Below is a snippet of python code that is used to generate MDP files.
print S
print A
for s in range(0, S):
for a in range(0, A):
for sPrime in range(0, S):
print str(R[s][a][sPrime]) + "\t",
print "\n",
for s in range(0, S):
for a in range(0, A):
for sPrime in range(0, S):
print str(T[s][a][sPrime]) + "\t",
print "\n",
print gamma
Given an MDP, your program must compute the optimal value
function V* and an optimal policy π* by applying the algorithm that
is specified through the command line. Create a shell script
called planner.sh
to invoke your program. The arguments
to planner.sh
will be
--mdp
followed by a full path to input the MDP file,--algorithm
followed by one of lp
, hpi
, rpi
, and bspi
,--batchsize
followed by an integer in {1, 2, …, S}, and--randomseed
followed by an integer.Make sure you don't make any assumptions about the location of the MDP file relative to the current working directory; read it in from the full path that will be provided. The algorithms specified above correspond to LP, Howard's PI, Mansour and Singh's Randomised PI, and Batch-switching PI, respectively. The batch size is only relevant for Batch-switching PI, and the random seed only relevant for Randomised PI.
Here are a few examples of how your planner might be invoked (it will always be invoked from its own directory).
./planner.sh --mdp /home/user/mdpfiles/mdp-5.txt --algorithm hpi
./planner.sh --mdp /home/user/temp/data/mdp-7.txt --algorithm bspi --batchsize 8
./planner.sh --mdp /home/user/temp/data/mdp-7.txt --algorithm rpi --randomseed 89
./planner.sh --mdp /home/user/temp/data/mdp-7.txt --algorithm lp --randomseed 89
In the last example, the random seed is irrelevant, and so your program can simply ignore it.

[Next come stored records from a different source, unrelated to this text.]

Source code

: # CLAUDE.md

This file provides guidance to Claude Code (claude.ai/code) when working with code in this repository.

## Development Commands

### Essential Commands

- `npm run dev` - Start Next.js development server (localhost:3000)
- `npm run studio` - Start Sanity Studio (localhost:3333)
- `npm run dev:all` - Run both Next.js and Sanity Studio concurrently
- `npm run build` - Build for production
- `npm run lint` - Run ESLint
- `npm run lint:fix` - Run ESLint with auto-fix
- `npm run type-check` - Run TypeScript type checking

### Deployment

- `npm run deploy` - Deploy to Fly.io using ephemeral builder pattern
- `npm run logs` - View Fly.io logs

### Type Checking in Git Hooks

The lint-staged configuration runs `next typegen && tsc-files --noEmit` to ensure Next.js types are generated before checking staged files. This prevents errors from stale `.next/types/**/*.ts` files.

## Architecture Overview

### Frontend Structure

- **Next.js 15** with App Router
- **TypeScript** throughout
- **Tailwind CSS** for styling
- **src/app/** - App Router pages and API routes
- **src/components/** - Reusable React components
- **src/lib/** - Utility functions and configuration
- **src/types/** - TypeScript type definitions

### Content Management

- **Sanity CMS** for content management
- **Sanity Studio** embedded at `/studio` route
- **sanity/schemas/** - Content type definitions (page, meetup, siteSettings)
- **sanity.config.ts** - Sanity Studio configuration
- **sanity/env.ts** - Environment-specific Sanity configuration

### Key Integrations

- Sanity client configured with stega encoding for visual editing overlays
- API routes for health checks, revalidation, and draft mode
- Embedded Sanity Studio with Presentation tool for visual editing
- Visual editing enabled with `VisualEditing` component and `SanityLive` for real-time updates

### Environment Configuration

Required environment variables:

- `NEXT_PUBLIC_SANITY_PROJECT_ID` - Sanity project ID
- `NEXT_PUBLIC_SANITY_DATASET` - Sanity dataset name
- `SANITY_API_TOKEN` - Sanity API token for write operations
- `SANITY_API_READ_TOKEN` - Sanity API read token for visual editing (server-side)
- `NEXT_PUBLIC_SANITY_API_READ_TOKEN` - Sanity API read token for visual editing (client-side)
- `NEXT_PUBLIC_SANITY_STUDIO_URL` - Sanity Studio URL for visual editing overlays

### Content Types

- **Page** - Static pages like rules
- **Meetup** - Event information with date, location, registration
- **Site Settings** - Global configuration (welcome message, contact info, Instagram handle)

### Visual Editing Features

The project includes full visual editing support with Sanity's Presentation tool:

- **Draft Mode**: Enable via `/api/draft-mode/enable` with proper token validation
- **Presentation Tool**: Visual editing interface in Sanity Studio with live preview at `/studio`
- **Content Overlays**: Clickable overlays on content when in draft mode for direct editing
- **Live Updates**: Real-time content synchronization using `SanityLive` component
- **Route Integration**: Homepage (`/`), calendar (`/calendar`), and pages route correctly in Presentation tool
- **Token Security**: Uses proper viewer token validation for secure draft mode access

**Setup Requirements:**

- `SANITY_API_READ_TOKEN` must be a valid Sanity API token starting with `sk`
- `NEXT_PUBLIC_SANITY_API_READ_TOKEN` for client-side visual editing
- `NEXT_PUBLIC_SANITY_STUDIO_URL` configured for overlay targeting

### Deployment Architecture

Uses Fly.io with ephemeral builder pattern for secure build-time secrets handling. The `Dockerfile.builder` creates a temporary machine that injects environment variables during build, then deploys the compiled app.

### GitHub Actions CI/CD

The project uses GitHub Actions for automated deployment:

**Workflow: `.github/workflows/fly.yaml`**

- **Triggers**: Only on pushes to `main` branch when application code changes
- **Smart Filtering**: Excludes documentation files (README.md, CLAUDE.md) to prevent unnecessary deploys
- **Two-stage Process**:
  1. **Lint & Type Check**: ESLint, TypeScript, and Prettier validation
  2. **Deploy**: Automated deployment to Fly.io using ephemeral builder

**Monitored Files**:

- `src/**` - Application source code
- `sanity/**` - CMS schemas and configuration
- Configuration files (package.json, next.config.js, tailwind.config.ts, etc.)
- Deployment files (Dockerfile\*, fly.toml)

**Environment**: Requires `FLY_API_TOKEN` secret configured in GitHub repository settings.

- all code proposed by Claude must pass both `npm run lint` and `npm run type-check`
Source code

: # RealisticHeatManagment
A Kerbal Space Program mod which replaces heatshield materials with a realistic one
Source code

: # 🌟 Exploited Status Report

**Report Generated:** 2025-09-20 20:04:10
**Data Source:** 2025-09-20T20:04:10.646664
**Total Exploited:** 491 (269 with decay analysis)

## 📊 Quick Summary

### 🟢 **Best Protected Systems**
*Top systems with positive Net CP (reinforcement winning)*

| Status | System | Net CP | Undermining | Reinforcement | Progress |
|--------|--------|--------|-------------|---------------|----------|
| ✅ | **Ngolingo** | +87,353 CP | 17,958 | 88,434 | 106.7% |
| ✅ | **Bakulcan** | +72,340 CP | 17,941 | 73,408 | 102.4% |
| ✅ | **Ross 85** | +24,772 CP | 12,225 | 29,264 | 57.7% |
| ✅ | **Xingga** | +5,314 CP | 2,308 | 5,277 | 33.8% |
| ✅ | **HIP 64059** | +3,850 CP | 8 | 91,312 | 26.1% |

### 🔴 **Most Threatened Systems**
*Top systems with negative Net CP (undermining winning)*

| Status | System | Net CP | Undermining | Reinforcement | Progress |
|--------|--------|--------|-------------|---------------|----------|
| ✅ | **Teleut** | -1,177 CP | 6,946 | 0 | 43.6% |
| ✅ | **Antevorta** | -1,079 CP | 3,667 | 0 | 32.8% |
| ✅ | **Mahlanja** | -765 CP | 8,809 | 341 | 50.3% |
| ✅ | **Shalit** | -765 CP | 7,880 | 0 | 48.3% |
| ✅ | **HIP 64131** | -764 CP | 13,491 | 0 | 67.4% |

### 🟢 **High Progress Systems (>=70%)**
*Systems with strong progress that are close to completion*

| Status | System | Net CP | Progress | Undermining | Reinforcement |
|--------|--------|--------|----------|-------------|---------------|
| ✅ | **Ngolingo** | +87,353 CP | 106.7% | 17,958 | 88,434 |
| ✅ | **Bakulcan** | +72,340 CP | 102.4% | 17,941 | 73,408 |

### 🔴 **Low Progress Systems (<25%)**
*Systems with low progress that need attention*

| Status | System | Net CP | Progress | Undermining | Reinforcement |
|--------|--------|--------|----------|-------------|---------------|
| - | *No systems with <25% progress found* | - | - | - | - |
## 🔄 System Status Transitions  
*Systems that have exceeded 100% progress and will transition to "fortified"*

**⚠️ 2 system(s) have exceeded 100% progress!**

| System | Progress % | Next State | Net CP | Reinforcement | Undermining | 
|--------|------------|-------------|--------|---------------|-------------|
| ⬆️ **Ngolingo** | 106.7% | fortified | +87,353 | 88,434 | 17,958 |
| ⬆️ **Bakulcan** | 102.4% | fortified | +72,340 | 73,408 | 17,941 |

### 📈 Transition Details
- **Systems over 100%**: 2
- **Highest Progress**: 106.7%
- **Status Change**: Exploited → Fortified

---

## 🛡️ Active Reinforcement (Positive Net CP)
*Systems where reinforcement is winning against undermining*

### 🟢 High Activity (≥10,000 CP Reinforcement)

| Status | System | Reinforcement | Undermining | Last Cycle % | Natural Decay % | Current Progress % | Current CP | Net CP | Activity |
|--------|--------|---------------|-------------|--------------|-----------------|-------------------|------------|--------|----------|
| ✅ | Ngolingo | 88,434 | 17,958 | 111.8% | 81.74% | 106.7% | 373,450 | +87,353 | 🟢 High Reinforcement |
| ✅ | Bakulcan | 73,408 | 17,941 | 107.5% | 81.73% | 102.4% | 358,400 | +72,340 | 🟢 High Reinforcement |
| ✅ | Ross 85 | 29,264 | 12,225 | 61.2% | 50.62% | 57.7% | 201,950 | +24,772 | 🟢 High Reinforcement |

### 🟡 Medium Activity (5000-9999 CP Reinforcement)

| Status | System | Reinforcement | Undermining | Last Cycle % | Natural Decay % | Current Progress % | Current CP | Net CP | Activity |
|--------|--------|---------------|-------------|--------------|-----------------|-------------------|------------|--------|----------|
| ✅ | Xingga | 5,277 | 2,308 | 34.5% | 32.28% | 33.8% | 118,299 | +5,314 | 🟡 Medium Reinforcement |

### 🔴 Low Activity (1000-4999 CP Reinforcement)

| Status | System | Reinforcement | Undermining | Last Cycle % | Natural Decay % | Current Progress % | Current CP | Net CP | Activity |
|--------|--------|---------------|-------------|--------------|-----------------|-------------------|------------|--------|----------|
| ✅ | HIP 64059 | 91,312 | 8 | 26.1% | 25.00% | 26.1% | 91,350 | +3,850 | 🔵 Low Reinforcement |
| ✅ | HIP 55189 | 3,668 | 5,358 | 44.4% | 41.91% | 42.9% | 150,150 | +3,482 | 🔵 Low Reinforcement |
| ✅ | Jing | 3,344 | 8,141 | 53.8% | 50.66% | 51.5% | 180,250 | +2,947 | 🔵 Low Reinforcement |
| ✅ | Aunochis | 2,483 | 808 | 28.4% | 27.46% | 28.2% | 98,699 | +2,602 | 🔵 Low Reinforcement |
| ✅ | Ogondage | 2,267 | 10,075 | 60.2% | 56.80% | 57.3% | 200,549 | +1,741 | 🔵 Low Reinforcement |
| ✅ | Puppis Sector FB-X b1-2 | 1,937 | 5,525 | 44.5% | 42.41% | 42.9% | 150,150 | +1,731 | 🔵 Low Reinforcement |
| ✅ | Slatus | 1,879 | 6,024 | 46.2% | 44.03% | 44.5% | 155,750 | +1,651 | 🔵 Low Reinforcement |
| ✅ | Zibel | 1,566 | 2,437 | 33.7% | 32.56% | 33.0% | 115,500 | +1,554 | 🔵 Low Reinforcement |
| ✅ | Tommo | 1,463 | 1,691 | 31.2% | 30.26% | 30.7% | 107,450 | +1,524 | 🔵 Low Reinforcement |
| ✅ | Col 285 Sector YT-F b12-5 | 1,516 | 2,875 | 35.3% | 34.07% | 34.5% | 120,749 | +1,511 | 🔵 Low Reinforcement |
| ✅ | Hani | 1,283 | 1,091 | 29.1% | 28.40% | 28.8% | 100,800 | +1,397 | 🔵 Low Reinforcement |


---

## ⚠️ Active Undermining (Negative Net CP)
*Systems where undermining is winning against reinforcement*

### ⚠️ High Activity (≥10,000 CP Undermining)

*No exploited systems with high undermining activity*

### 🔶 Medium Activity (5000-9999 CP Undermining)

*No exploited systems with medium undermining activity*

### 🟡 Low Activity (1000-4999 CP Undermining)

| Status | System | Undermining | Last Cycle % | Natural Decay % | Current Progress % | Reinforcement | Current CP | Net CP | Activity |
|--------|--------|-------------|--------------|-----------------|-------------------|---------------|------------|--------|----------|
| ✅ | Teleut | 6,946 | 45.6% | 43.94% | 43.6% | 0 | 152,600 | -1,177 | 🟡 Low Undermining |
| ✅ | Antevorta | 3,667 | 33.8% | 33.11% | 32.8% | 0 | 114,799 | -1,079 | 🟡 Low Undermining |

You are free to implement the planner in any programming language of your choice. You are not expected to code up a solver for LP; rather, you can use available solvers as blackboxes (more below). Your effort will be in providing the LP solver the appropriate input based on the MDP, and interpreting its output appropriately. For the three PI algorithms, you are expected to write your own code; you may not use any libraries that might be available for the purpose. For all variants of PI, your initial policy must be one that takes the 0 action from every state.
The output of your planner must be in the following format, and written to standard output.
V*(0) π*(0)
V*(1) π*(1)
.
.
.
V*(S - 1) π*(S - 1)
In the data
directory provided, you will find three
output files corresponding to the MDP files, which have solutions in
the format above.
Since your output will be checked automatically, make sure you have nothing printed to stdout other than the S lines as above in sequence. If the testing code is unable to parse your output, you will not receive any marks.
Note:
- Your output has to be written to the standard output, not to any file.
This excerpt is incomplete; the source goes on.